I tried to multiply the first digit of the first number from right with all of the digits from the second number moving forward to the second digit of the first number and then to multiply the placesaver by 10 .

***

• the problem is that the code outputs usually nothing and sometimes just inccorect result

---

***

Answer 1

Your approach is basically right, but there are some mistakes in the implementation.

• You allocate space for addvl , but overwrite that pointer later with the return value of add_verylong() . This gives a memory leak. Further memory leaks are produced by not freeing tempvl , maxvl , minvl and newNum .
• You forgot to initialize tempvl to the number "0" .
• We cannot shift the intermediate product by multiplying each digit with the power of ten placeSaver . What we can do is place 0 digits to the right of the product newNum .
• You failed to correctly set carry in each loop cycle.
• You missed that even the leftmost digits can produce a carry .

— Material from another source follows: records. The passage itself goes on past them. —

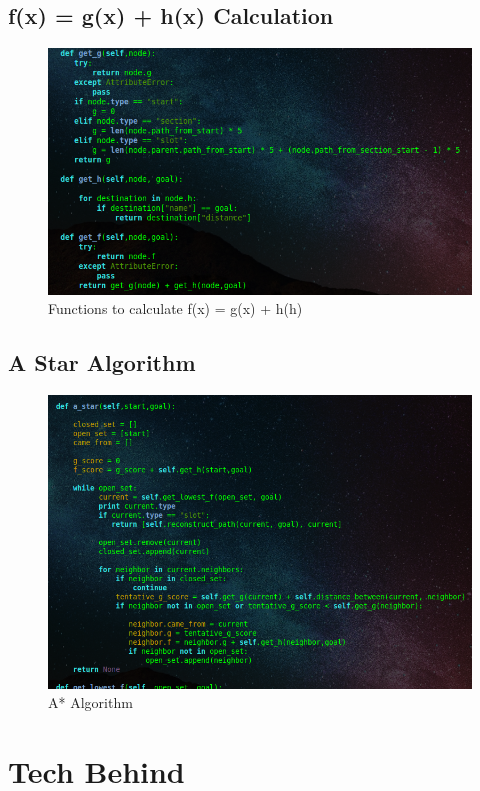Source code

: \subsection{f(x) = g(x) + h(x) Calculation}
\begin{figure}[H]
    \centering
    \includegraphics[width=1\textwidth]{images/f_g_h.png}
    \caption{Functions to calculate f(x) = g(x) + h(h)}
    \label{fig:f_g_h}
\end{figure}

\subsection{A Star Algorithm}
\begin{figure}[H]
    \centering
    \includegraphics[width=1\textwidth]{images/a_star.png}
    \caption{A* Algorithm}
    \label{fig:a_star}
\end{figure}

\section{Tech Behind}
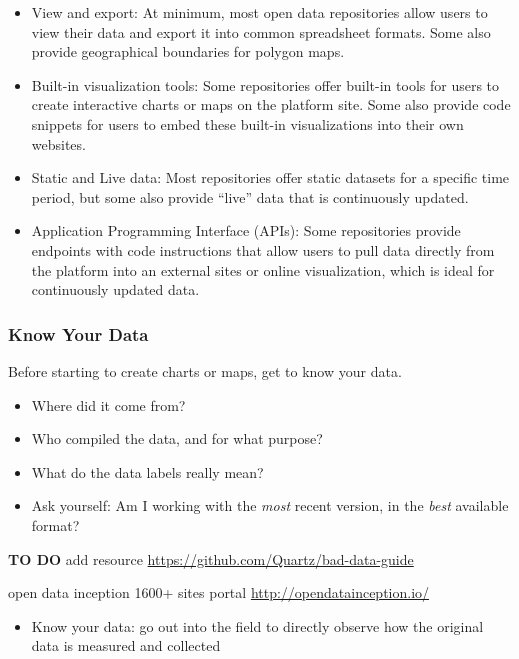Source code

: \documentclass[
  english,
]{book}
\providecommand{\tightlist}{%
  \setlength{\itemsep}{0pt}\setlength{\parskip}{0pt}}
\begin{document}
\begin{itemize}
\tightlist
\item
  View and export: At minimum, most open data repositories allow users to view their data and export it into common spreadsheet formats. Some also provide geographical boundaries for polygon maps.
\item
  Built-in visualization tools: Some repositories offer built-in tools for users to create interactive charts or maps on the platform site. Some also provide code snippets for users to embed these built-in visualizations into their own websites.
\item
  Static and Live data: Most repositories offer static datasets for a specific time period, but some also provide ``live'' data that is continuously updated.
\item
  Application Programming Interface (APIs): Some repositories provide endpoints with code instructions that allow users to pull data directly from the platform into an external sites or online visualization, which is ideal for continuously updated data.
\end{itemize}

\hypertarget{know-your-data}{%
\subsubsection{Know Your Data}\label{know-your-data}}

Before starting to create charts or maps, get to know your data.

\begin{itemize}
\tightlist
\item
  Where did it come from?
\item
  Who compiled the data, and for what purpose?
\item
  What do the data labels really mean?
\item
  Ask yourself: Am I working with the \emph{most} recent version, in the \emph{best} available format?
\end{itemize}

\textbf{TO DO} add resource \url{https://github.com/Quartz/bad-data-guide}

open data inception 1600+ sites portal
\url{http://opendatainception.io/}

\begin{itemize}
\tightlist
\item
  Know your data: go out into the field to directly observe how the original data is measured and collected
\end{itemize}
\end{document}
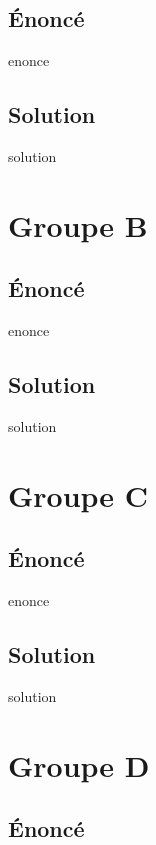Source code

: \documentclass[12pt,A4]{book}
\theoremstyle{definition}
\theoremstyle{thm}
\theoremstyle{def}
\newcounter{sol}[subsection]
\begin{document}
\subsection{Énoncé}

{enonce}

\subsection{Solution}

{solution}


\section{Groupe B}

\subsection{Énoncé}

{enonce}

\subsection{Solution}

{solution}



\section{Groupe C}

\subsection{Énoncé}

{enonce}

\subsection{Solution}

{solution}



\section{Groupe D}

\subsection{Énoncé}
\end{document}
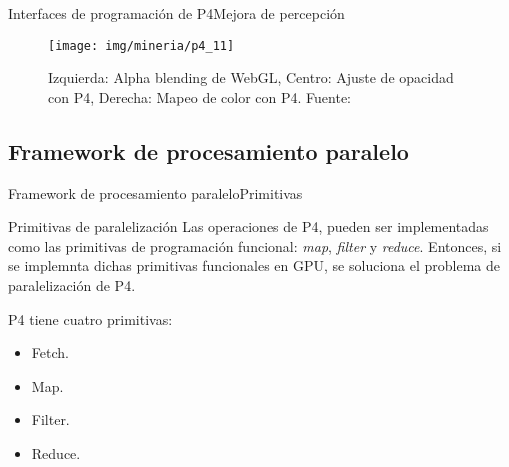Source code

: \documentclass[10pt]{beamer}
\newcommand{\1}{
	\setbeamertemplate{background}{
		\texttt{[image: img/1]}
		\tikz[overlay] \fill[fill opacity=0.75,fill=white] (0,0) rectangle (-\paperwidth,\paperheight);
	}
}
\begin{document}
\begin{frame}{Interfaces de programación de P4}{Mejora de percepción}
\begin{figure}[]
	\centering
	\texttt{[image: img/mineria/p4\_11]}
	\caption{Izquierda: Alpha blending de WebGL, Centro: Ajuste de opacidad con P4, Derecha: Mapeo de color con P4. Fuente: \cite{li2018p4}}
\end{figure}
\end{frame}




\subsection{Framework de procesamiento paralelo}



\begin{frame}{Framework de procesamiento paralelo}{Primitivas}
\begin{block}{Primitivas de paralelización}
	Las operaciones de P4, pueden ser implementadas como las primitivas de programación funcional: \textit{map}, \textit{filter} y \textit{reduce}. Entonces, si se implemnta dichas primitivas funcionales en GPU, se soluciona el problema de paralelización de P4. 
	
	\vspace{0.3cm}
	
	P4 tiene cuatro primitivas:
	
	\begin{itemize}
		\item Fetch.
		\item Map.
		\item Filter.
		\item Reduce.
	\end{itemize}
	
\end{block}
\end{frame}
\end{document}
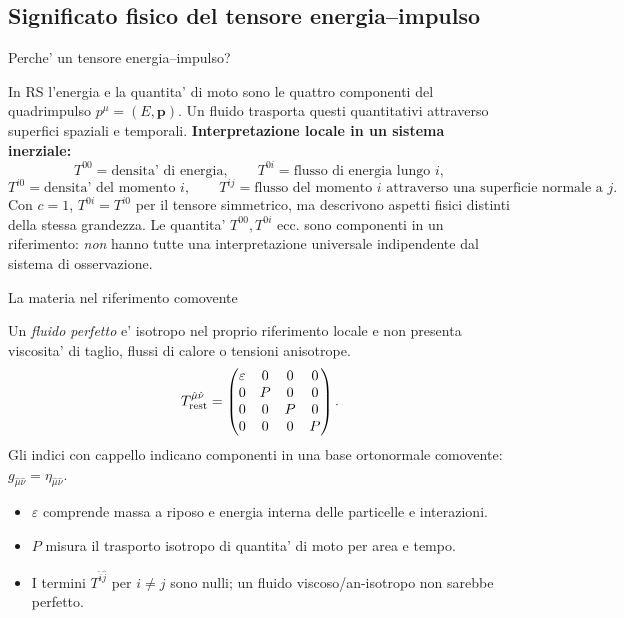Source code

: \subsection{Significato fisico del tensore energia--impulso}

\begin{frame}[t]{Perche' un tensore energia--impulso?}\small\raggedright

In RS l'energia e la quantita' di moto sono le quattro componenti del quadrimpulso $p^\mu=(E,\mathbf p)$. Un fluido trasporta questi quantitativi attraverso superfici spaziali e temporali.
\medskip
\textbf{Interpretazione locale in un sistema inerziale:}
\[
T^{00}=\text{densita' di energia},\qquad
T^{0i}=\text{flusso di energia lungo }i,
\]
\[
T^{i0}=\text{densita' del momento }i,\qquad
T^{ij}=\text{flusso del momento }i\text{ attraverso una superficie normale a }j.
\]
Con $c=1$, $T^{0i}=T^{i0}$ per il tensore simmetrico, ma descrivono aspetti fisici distinti della stessa grandezza.
\medskip
Le quantita' $T^{00},T^{0i}$ ecc. sono componenti in un riferimento: \emph{non} hanno tutte una interpretazione universale indipendente dal sistema di osservazione.

\end{frame}

\begin{frame}[t]{La materia nel riferimento comovente}\small\raggedright

Un \emph{fluido perfetto} e' isotropo nel proprio riferimento locale e non presenta viscosita' di taglio, flussi di calore o tensioni anisotrope.
\[
T^{\hat\mu\hat\nu}_{\rm rest}
=\begin{pmatrix}
\varepsilon&0&0&0\\
0&P&0&0\\
0&0&P&0\\
0&0&0&P
\end{pmatrix}.
\]
Gli indici con cappello indicano componenti in una base ortonormale comovente: $g_{\hat\mu\hat\nu}=\eta_{\hat\mu\hat\nu}$.
\begin{itemize}
\item $\varepsilon$ comprende massa a riposo e energia interna delle particelle e interazioni.
\item $P$ misura il trasporto isotropo di quantita' di moto per area e tempo.
\item I termini $T^{\hat i\hat j}$ per $i\ne j$ sono nulli; un fluido viscoso/an-isotropo non sarebbe perfetto.
\end{itemize}

\end{frame}

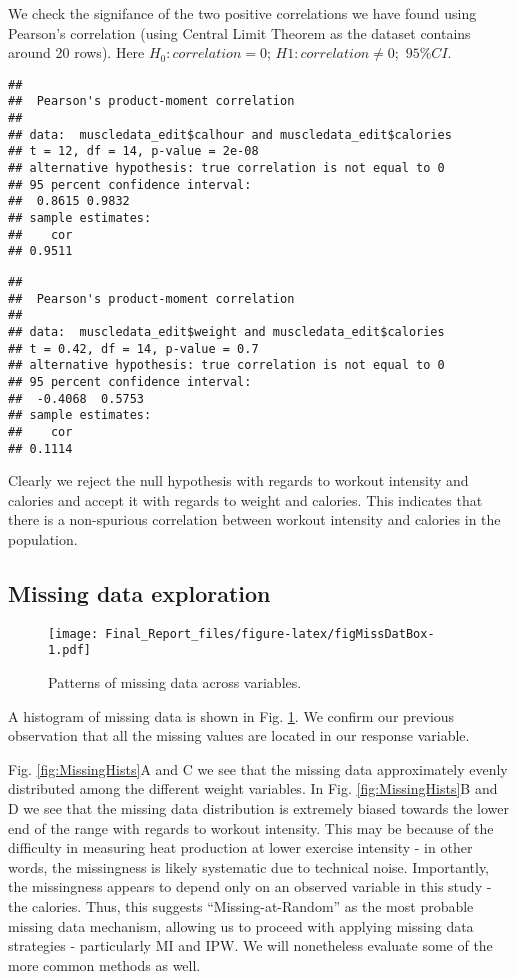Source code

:\documentclass[]{article}
\theoremstyle{definition}
\theoremstyle{definition}
\theoremstyle{definition}
\theoremstyle{remark}
\begin{document}
We check the signifance of the two positive correlations we have found
using Pearson's correlation (using Central Limit Theorem as the dataset
contains around 20 rows). Here \(H_0:correlation=0\);
\(H1:correlation \neq 0;\) \(95\%CI\).

\begin{verbatim}
## 
##  Pearson's product-moment correlation
## 
## data:  muscledata_edit$calhour and muscledata_edit$calories
## t = 12, df = 14, p-value = 2e-08
## alternative hypothesis: true correlation is not equal to 0
## 95 percent confidence interval:
##  0.8615 0.9832
## sample estimates:
##    cor 
## 0.9511
\end{verbatim}

\begin{verbatim}
## 
##  Pearson's product-moment correlation
## 
## data:  muscledata_edit$weight and muscledata_edit$calories
## t = 0.42, df = 14, p-value = 0.7
## alternative hypothesis: true correlation is not equal to 0
## 95 percent confidence interval:
##  -0.4068  0.5753
## sample estimates:
##    cor 
## 0.1114
\end{verbatim}

Clearly we reject the null hypothesis with regards to workout intensity
and calories and accept it with regards to weight and calories. This
indicates that there is a non-spurious correlation between workout
intensity and calories in the population.

\subsection{Missing data exploration}\label{missing-data-exploration}

\begin{figure}[htbp]
\centering
\texttt{[image: Final\_Report\_files/figure-latex/figMissDatBox-1.pdf]}
\caption{\label{fig:figMissDatBox}\label{fig:MissDatBox}Patterns of missing
data across variables.}
\end{figure}

A histogram of missing data is shown in Fig. \ref{fig:MissDatBox}. We
confirm our previous observation that all the missing values are located
in our response variable.

Fig. \ref{fig:MissingHists}A and C we see that the missing data
approximately evenly distributed among the different weight variables.
In Fig. \ref{fig:MissingHists}B and D we see that the missing data
distribution is extremely biased towards the lower end of the range with
regards to workout intensity. This may be because of the difficulty in
measuring heat production at lower exercise intensity - in other words,
the missingness is likely systematic due to technical noise.
Importantly, the missingness appears to depend only on an observed
variable in this study - the calories. Thus, this suggests
``Missing-at-Random'' as the most probable missing data mechanism,
allowing us to proceed with applying missing data strategies -
particularly MI and IPW. We will nonetheless evaluate some of the more
common methods as well.
\end{document}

This code has the mentioned mistakes corrected:

    newNum = calloc(newln, sizeof(char)); 
    // do not allocate space for addvl - it would be lost
    tempvl = malloc(newln);
    strcpy(tempvl, "0");    // don't forget to initialize tempvl to "0"
    for (i = minln - 1; i >= 0; i--)    // elementry school multiplication
    {
        newln2 = newln - 1; // the index of the new string
        for (carry = 0, k = maxln - 1; k >= 0; k--) // clear carry before each loop
        {
            sum = (minVl[i] - '0')*(maxVl[k] - '0') + carry;
            carry = sum/10;
            newNum[--newln2] = '0' + sum%10;
        }
        if (carry) newNum[--newln2] = '0' + carry;
        addvl = add_verylong(newNum+newln2, tempvl);    // number starts at +newln2
        free(tempvl);                                   // free obsolete number
        tempvl = addvl;                                 // rather than strcpy()
        newNum[--newln-1] = '0';                        // instead of placeSaver*=10
    }
    free(maxVl), free(minVl), free(newNum);
    return addvl;

It works for the example multiply_verylong("23345", "34565") , but you should do further tests.